Era mais um dia de aulas, e em nosso intervalo estávamos fazendo "A Nova Missão de Sócrates", criando aparentes debates com pessoas aleatórias, e estava até funcionando.

Eu geralmente debatia com as garotas, a não ser que Owei ou Quentin estivessem a fim da garota com quem falaríamos. Os caras não precisavam de amor, e nem falavam de garotas o tempo todo, mas de vez em quando sabiam ser bem pervertidos.

O problema é que as garotas não curtem muito um magricela branquelo e um negro bonitinho que é nerd. O problema de Owei era ser nerd, e sua falta de jeito com as garotas, definitivamente.

Revirei os olhos mais uma vez quando o garoto com quem Quentin falava soltou um comentário desnecessário. Eu estava acostumada com aquele tipo de coisa, mas não conseguia ignorar. Era como se me irritasse a cada palavra. Eu estava quase pedindo para que ele parasse de defecar pela boca, quando Rocky passou.

Ele estava acompanhado de alguns amigos, ria e tinha uma mochila pendurada em um dos ombros. Assim que passou por nós, gritou: "Como vai a missão de Platão?"

"É Sócrates! Babaca!" Gritei, por impulso.

"Tanto faz, Abby!" Gritou de volta, dando um insolente sorriso de lado e virando para mim, dando de ombros. Ele então virou as costas para mim e voltou a andar com os amigos.

Eu tinha xingado Rocky. Ele tinha sorrido de forma insolente para mim. Eu tinha a imagem de seu rosto com aquele sorriso gravado em minha mente, e pretendia passar para o papel.

"Sinceramente John, vai tomar no olho do seu..." Quentin começou, perdendo a paciência com o garoto que defecava pela boca. Owei o interrompeu, segurando seu ombro, pedindo para ele manter a calma.

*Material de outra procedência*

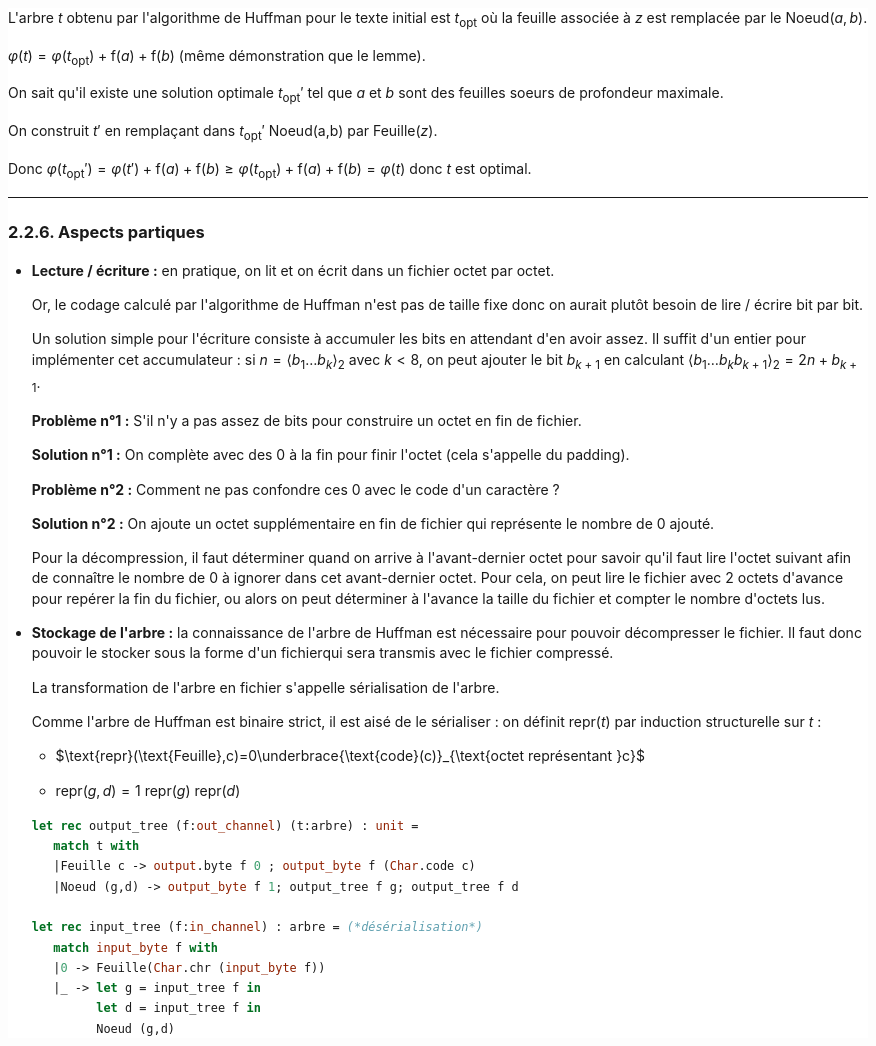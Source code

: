 L'arbre $t$ obtenu par l'algorithme de Huffman pour le texte initial est $t_{\text{opt}}$ où la feuille associée à $z$ est remplacée par le $\text{Noeud}(a,b)$.

$\varphi(t)=\varphi(t_{\text{opt}})+\mathrm f(a)+\mathrm f(b)$ (même démonstration que le lemme).

On sait qu'il existe une solution optimale $t_{\text{opt}}'$ tel que $a$ et $b$ sont des feuilles soeurs de profondeur maximale.

On construit $t'$ en remplaçant dans $t_{\text{opt}}'$ $\text{Noeud(a,b)}$ par $\text{Feuille}(z)$.

Donc $\varphi(t_{\text{opt}}')=\varphi(t')+\mathrm f(a)+\mathrm f(b)\ge\varphi(t_{\text{opt}})+\mathrm f(a)+\mathrm f(b)=\varphi(t)$ donc $t$ est optimal.

---

### 2.2.6. Aspects partiques
- **Lecture / écriture :** en pratique, on lit et on écrit dans un fichier octet par octet.

  Or, le codage calculé par l'algorithme de Huffman n'est pas de taille fixe donc on aurait plutôt besoin de lire / écrire bit par bit.

  Un solution simple pour l'écriture consiste à accumuler les bits en attendant d'en avoir assez. Il suffit d'un entier pour implémenter cet accumulateur : si $n=\langle b_1\dots b_k\rangle_2$ avec $k<8$, on peut ajouter le bit $b_{k+1}$ en calculant $\langle b_1\dots b_kb_{k+1}\rangle_2=2n+b_{k+1}$.

  **Problème n°1 :**
  S'il n'y a pas assez de bits pour construire un octet en fin de fichier.

  **Solution n°1 :**
  On complète avec des 0 à la fin pour finir l'octet (cela s'appelle du padding).

  **Problème n°2 :**
  Comment ne pas confondre ces 0 avec le code d'un caractère ?

  **Solution n°2 :**
  On ajoute un octet supplémentaire en fin de fichier qui représente le nombre de 0 ajouté.

  Pour la décompression, il faut déterminer quand on arrive à l'avant-dernier octet pour savoir qu'il faut lire l'octet suivant afin de connaître le nombre de 0 à ignorer dans cet avant-dernier octet. Pour cela, on peut lire le fichier avec 2 octets d'avance pour repérer la fin du fichier, ou alors on peut déterminer à l'avance la taille du fichier et compter le nombre d'octets lus.

- **Stockage de l'arbre :** la connaissance de l'arbre de Huffman est nécessaire pour pouvoir décompresser le fichier. Il faut donc pouvoir le stocker sous la forme d'un fichierqui sera transmis avec le fichier compressé.

  La transformation de l'arbre en fichier s'appelle sérialisation de l'arbre.

  Comme l'arbre de Huffman est binaire strict, il est aisé de le sérialiser : on définit $\text{repr}(t)$ par induction structurelle sur $t$ :

  - $\text{repr}(\text{Feuille},c)=0\underbrace{\text{code}(c)}_{\text{octet représentant }c}$

  - $\text{repr}(g,d)=1\text{ repr}(g)\text{ repr}(d)$

  ```ocaml
  let rec output_tree (f:out_channel) (t:arbre) : unit =
     match t with
     |Feuille c -> output.byte f 0 ; output_byte f (Char.code c)
     |Noeud (g,d) -> output_byte f 1; output_tree f g; output_tree f d

  let rec input_tree (f:in_channel) : arbre = (*désérialisation*)
     match input_byte f with
     |0 -> Feuille(Char.chr (input_byte f))
     |_ -> let g = input_tree f in
           let d = input_tree f in
           Noeud (g,d)
  ```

Acabamos saindo de lá, indo para qualquer outro lugar, enquanto eu ainda pensava na droga do amor, ou no caso, em Rocky.

Peguei o lápis que estava em minha orelha, mordendo a ponta do mesmo. Aquilo me ajudava a aliviar a pressão e o estresse, era assim desde que peguei em um lápis e aprendi a desenhar. Owei ainda pedia para Quentin se acalmar, mas Quentin xingava o campus, a universidade, os alunos, os professores, xingava os governantes de nosso país, o ar, a terra, o fogo, a água, a própria Terra e tudo que nela há.

"Pensa na Angelina Jolie." Owei falou, tentando aclamar Quentin, que acabou xingando o mesmo. Soltei uma risada daqueles dois, mas me afastei quando notei o olhar raivoso de Quentin sobre mim.

Eu não queria ser xingada por ele.

"Ok seus merdinhas, eu tenho aula agora." Falei, ouvindo o despertador do meu celular tocar, indicando que estava na hora de ir para o meu prédio e estudar desenho, a melhor aula de todos os tempos.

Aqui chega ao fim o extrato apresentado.